▶ [Work to complete]: Copy whichever lines of the data hold the word "值的长度".

▶ [Data for this exercise]:
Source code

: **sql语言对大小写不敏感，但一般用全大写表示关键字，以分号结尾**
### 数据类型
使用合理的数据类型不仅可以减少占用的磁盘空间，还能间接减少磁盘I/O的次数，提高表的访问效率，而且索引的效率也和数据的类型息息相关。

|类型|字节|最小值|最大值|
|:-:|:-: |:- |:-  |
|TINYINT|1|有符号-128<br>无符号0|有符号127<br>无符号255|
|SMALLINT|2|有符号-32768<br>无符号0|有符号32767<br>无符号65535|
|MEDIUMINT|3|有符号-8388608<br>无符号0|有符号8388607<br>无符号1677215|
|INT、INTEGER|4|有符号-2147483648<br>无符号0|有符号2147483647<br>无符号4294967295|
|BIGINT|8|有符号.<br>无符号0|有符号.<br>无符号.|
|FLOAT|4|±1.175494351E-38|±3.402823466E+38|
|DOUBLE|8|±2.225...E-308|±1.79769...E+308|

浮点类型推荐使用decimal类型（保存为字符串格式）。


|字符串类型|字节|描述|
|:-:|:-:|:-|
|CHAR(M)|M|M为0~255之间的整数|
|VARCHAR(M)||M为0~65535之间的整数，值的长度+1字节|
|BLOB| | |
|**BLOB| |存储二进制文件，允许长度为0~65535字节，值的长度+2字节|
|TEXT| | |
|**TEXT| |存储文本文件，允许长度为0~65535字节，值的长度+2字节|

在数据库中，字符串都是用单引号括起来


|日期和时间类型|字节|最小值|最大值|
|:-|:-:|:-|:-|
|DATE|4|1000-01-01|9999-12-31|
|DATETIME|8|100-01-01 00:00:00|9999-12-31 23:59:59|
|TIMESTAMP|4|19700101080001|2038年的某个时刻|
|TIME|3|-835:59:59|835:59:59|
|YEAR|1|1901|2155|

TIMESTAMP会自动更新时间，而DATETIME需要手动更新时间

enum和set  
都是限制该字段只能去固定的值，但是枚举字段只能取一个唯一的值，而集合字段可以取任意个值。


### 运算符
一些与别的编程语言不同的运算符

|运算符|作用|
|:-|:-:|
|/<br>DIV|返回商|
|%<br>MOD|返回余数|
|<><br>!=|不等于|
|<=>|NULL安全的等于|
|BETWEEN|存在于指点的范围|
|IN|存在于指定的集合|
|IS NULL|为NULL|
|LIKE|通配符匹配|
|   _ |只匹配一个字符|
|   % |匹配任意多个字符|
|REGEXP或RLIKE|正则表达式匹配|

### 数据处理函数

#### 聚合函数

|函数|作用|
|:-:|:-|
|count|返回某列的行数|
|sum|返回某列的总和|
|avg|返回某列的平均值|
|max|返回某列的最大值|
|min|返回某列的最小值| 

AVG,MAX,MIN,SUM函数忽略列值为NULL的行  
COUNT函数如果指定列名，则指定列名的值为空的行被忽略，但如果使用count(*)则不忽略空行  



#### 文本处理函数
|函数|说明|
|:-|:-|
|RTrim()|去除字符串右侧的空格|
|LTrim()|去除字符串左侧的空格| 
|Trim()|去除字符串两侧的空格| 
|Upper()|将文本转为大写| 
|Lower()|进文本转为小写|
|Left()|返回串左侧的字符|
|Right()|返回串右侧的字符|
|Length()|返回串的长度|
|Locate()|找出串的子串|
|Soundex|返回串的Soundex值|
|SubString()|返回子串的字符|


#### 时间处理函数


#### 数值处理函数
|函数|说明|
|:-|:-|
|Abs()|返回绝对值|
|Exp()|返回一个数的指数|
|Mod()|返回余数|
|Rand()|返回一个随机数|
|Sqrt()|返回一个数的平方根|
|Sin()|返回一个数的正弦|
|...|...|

▶ [Answer to this task]:
|VARCHAR(M)||M为0~65535之间的整数，值的长度+1字节|
|**BLOB| |存储二进制文件，允许长度为0~65535字节，值的长度+2字节|
|**TEXT| |存储文本文件，允许长度为0~65535字节，值的长度+2字节|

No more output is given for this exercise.